If you’re curious how Republican legislators in Wisconsin rationalize passing last-minute legislation aimed at hobbling the state’s governor-elect, Tony Evers (D), allow them to explain.
“Listen. I’m concerned,” Senate Majority Leader Scott Fitzgerald said at a news conference on Tuesday. “I think that Governor-elect Evers is going to bring a liberal agenda to Wisconsin.”
If the legislation isn’t passed, Wisconsin State Assembly Speaker Robin Vos (R) warned on Tuesday night, “we are going to have a very liberal governor who is going to enact policies that are in direct contrast to what many of us believe in.”
The fear, from the top-ranking Republicans in the state legislature, is explicit: They are worried that Evers will advocate for policies and actions that are at odds with a conservative agenda, that he’ll make decisions that Republicans — “many of us” — disagree with.
Well, yeah. That’s how elections work. The person who wins more support from the state’s voters gets to run the state. Many of those voters won’t be happy with those decisions, but more of them, presumably, will be. Arguing that the power of the governor must necessarily be curtailed because a candidate won an election and will advocate the positions he ran on fundamentally goes against the spirit of democracy.
But the problem here isn’t only with how Fitzgerald and Vos are reacting to Evers’s win. Another problem is that the gulf between the two parties on policy issues has never been wider. Another is that elections have often become fights between two electoral poles instead of moderated appeals to unity.

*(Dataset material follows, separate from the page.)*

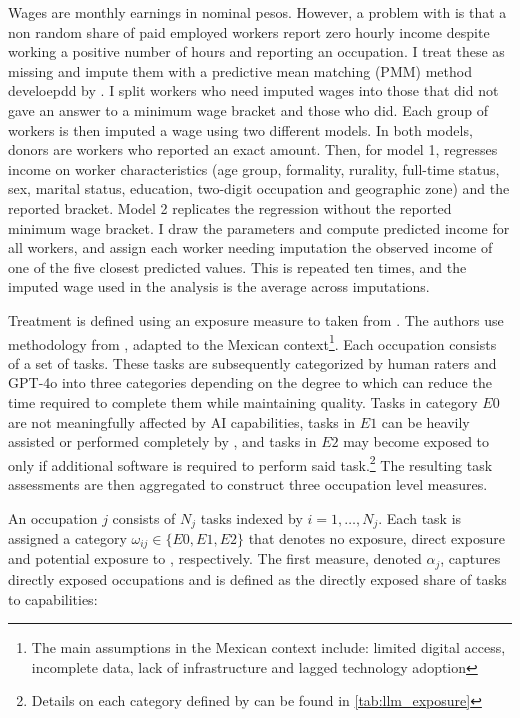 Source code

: Wages are monthly earnings in nominal pesos. However, a problem with  is that a non random share of paid employed workers report zero hourly income despite working a positive number of hours and reporting an occupation. \cite{imput}
I treat these as missing and impute them with a predictive mean matching (PMM) method develoepdd by \cite{conasami2023imputacion}. I split workers who need imputed wages into those that did not gave an answer to a minimum wage bracket and those who did. Each group of workers is then imputed a wage using two different models. In both models, donors are workers who reported an exact amount. Then, for model 1, regresses income on worker characteristics (age group, formality, rurality, full-time status, sex, marital status, education, two-digit occupation and geographic zone) and the reported bracket. Model 2 replicates the regression without the reported minimum wage bracket. I draw the parameters and compute predicted income for all workers, and assign each worker needing imputation the observed income of one of the five closest predicted values. This is repeated ten times, and the imputed wage used in the analysis is the average across imputations.

Treatment is defined using an exposure measure to  taken from \cite{martinez2024risk}. The authors use methodology from \cite{eloundou2023gptsgptsearlylook}, adapted to the Mexican context\footnote{The main assumptions in the Mexican context include: limited digital access, incomplete data, lack of infrastructure and lagged technology adoption}. Each occupation consists of a set of tasks. These tasks are subsequently categorized by human raters and GPT-4o into three categories depending on the degree to which  can reduce the time required to complete them while maintaining quality. Tasks in category $E0$ are not meaningfully affected by AI capabilities, tasks in $E1$ can be heavily assisted or performed completely by , and tasks in $E2$ may become exposed to  only if additional software is required to perform said task.\footnote{Details on each category defined by \cite{eloundou2023gptsgptsearlylook} can be found in \cref{tab:llm_exposure}} The resulting task assessments are then aggregated to construct three occupation level measures.

An occupation $j$ consists of $N_j$ tasks indexed by $i = 1, \ldots, N_j$. Each task is assigned a category $\omega_{ij} \in \{E0, E1, E2\}$ that denotes no exposure, direct exposure and potential exposure to , respectively. The first measure, denoted $\alpha_j$, captures directly exposed occupations and is defined as the directly exposed share of tasks to  capabilities:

To the first point, we can look at data provided by Pew Research Center polling. Pew has tracked opinions on 10 policy issues since 1994, including things like corporate profits, race, homosexuality and government. The gaps on views of those issues were about as wide between racial groups in 1994 as between members of either major political party. In the years since, though, that latter gulf has widened dramatically.